Please explain the themes of the poem "Daffodils" by Ted Hughes.

I am afraid
that I can only answer one of your questions: the others must be listed as separate postings.
This answer will address what the poem theme.

The constant theme of the
fleetingness of life is central to the poem. The daffodils the speaker and his lost
"spouse" (we never know if the narrator is the husband or the wife) at one time used
to cut and sell are symbolic of the speed with which life passes, as daffodils too last only a
short time themselves, when cut.

The speaker talks about memories: those that
remain and those forgotten by some. The abundance of the flowers might suggest that the
daffodils became common place to the subject (he or she who died) of the
poem and the speaker, until the flowers no longer seemed as spectacular as they once had, not
only in terms of beauty, but also in terms of the importance they represented to their lives in
making money. The person recalling the daffodils and their lives while harvesting the flowers
(husband, wife and child) notes that the dead person's daughter does not remember the deceased
parent or the picking of the flowers. This had not always been the case. At
one time, they were perceived as a true blessing:

They
simply came, 
And they kept on coming. 
As if not from the sod but falling
from heaven.

The speaker notes that this was a time in
their lives where they knew they would never diebut would learn much too soon that this is not
the case.

We knew we'd live forever. We had not
learned 
What a fleeting glance of the everlasting 
Daffodils are. Never
identified 
The nuptial flight of the rarest epherma- 
Our own
days! 
We thought they were a windfall. 
Never guessed they were a last
blessing.

We get the sense from the speaker, also, the
he/she feels that they were foolish to sell the flowers that seemed endless to them, as if the
daffodils represented their days on earth together: that they did not pay close enough attention
to their time together, taking it for granted as they did the flowers as well.


And we sold them. 
It sounds like sacrilege, but we sold
them. 
Were we so poor?...We sold them, to wither.

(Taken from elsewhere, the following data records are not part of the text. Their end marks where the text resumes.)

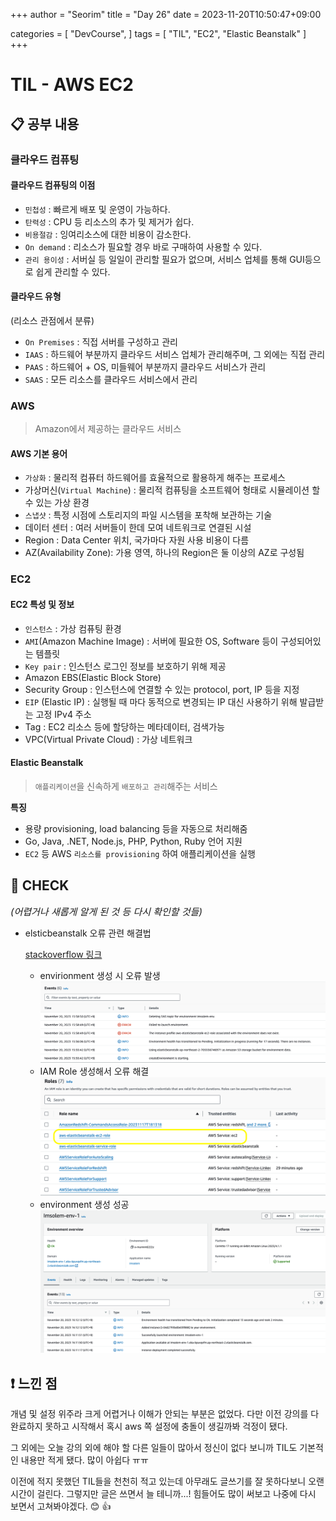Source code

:+++
author = "Seorim"
title =  "Day 26"
date = 2023-11-20T10:50:47+09:00

categories = [
    "DevCourse",
]
tags = [
    "TIL", "EC2", "Elastic Beanstalk"
]
+++

# TIL - AWS EC2

## 📋 공부 내용

### 클라우드 컴퓨팅

#### 클라우드 컴퓨팅의 이점

-   `민첩성` : 빠르게 배포 및 운영이 가능하다.
-   `탄력성` : CPU 등 리소스의 추가 및 제거가 쉽다.
-   `비용절감` : 잉여리소스에 대한 비용이 감소한다.
-   `On demand` : 리소스가 필요할 경우 바로 구매하여 사용할 수 있다.
-   `관리 용이성` : 서버실 등 일일이 관리할 필요가 없으며, 서비스 업체를 통해 GUI등으로 쉽게 관리할 수 있다.

#### 클라우드 유형

(리소스 관점에서 분류)

-   `On Premises` : 직접 서버를 구성하고 관리
-   `IAAS` : 하드웨어 부분까지 클라우드 서비스 업체가 관리해주며, 그 외에는 직접 관리
-   `PAAS` : 하드웨어 + OS, 미들웨어 부분까지 클라우드 서비스가 관리
-   `SAAS` : 모든 리소스를 클라우드 서비스에서 관리

### AWS

> Amazon에서 제공하는 클라우드 서비스

#### AWS 기본 용어

-   `가상화` : 물리적 컴퓨터 하드웨어를 효율적으로 활용하게 해주는 프로세스
-   가상머신(`Virtual Machine`) : 물리적 컴퓨팅을 소프트웨어 형태로 시뮬레이션 할 수 있는 가상 환경
-   `스냅샷` : 특정 시점에 스토리지의 파일 시스템을 포착해 보관하는 기술
-   데이터 센터 : 여러 서버들이 한데 모여 네트워크로 연결된 시설
-   Region : Data Center 위치, 국가마다 자원 사용 비용이 다름
-   AZ(Availability Zone): 가용 영역, 하나의 Region은 둘 이상의 AZ로 구성됨

### EC2

#### EC2 특성 및 정보

-   `인스턴스` : 가상 컴퓨팅 환경
-   `AMI`(Amazon Machine Image) : 서버에 필요한 OS, Software 등이 구성되어있는 템플릿
-   `Key pair` : 인스턴스 로그인 정보를 보호하기 위해 제공
-   Amazon EBS(Elastic Block Store)
-   Security Group : 인스턴스에 연결할 수 있는 protocol, port, IP 등을 지정
-   `EIP` (Elastic IP) : 실행될 때 마다 동적으로 변경되는 IP 대신 사용하기 위해 발급받는 고정 IPv4 주소
-   Tag : EC2 리소스 등에 할당하는 메타데이터, 검색가능
-   VPC(Virtual Private Cloud) : 가상 네트워크

#### Elastic Beanstalk

> `애플리케이션`을 신속하게 `배포하고 관리`해주는 서비스

**특징**

-   용량 provisioning, load balancing 등을 자동으로 처리해줌
-   Go, Java, .NET, Node.js, PHP, Python, Ruby 언어 지원
-   `EC2` 등 AWS `리소스를 provisioning` 하여 애플리케이션을 실행

## 👀 CHECK

_<span style = "font-size:15px">(어렵거나 새롭게 알게 된 것 등 다시 확인할 것들)</span>_

-   elsticbeanstalk 오류 관련 해결법

    [stackoverflow 링크](https://stackoverflow.com/questions/30790666/error-with-not-existing-instance-profile-while-trying-to-get-a-django-project-ru)

    -   envirionment 생성 시 오류 발생
        ![](day-26-1.png)
    -   IAM Role 생성해서 오류 해결
        ![](day-26-2.png)
    -   environment 생성 성공
        ![](day-26-3.png)

## ❗ 느낀 점

개념 및 설정 위주라 크게 어렵거나 이해가 안되는 부분은 없었다. 다만 이전 강의를 다 완료하지 못하고 시작해서 혹시 aws 쪽 설정에 충돌이 생길까봐 걱정이 됐다.

그 외에는 오늘 강의 외에 해야 할 다른 일들이 많아서 정신이 없다 보니까 TIL도 기본적인 내용만 적게 됐다. 많이 아쉽다 ㅠㅠ

이전에 적지 못했던 TIL들을 천천히 적고 있는데 아무래도 글쓰기를 잘 못하다보니 오랜 시간이 걸린다. 그렇지만 글은 쓰면서 늘 테니까...! 힘들어도 많이 써보고 나중에 다시 보면서 고쳐봐야겠다. 😊 :+1:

The speaker describes the "wedding-present" scissors that they had used to
cut the flowers, recalling also how they had lost them. The scissors may be symbolic of the loss
of the marriage to death.

And as the poem comes to a close, the speaker
refers to the scissors once again, that lie hidden somewhere, hidden by the daffodils, like a
grave stone, marking the place where they once worked together.


But somewhere your scissors remember. Wherever they are. 
Here somewhere,
blades wide open, 
April by April 
Sinking deeper 
Through the sodan
anchor, a cross of rust.

The scissors
"remember," as the speaker assures us, he does also.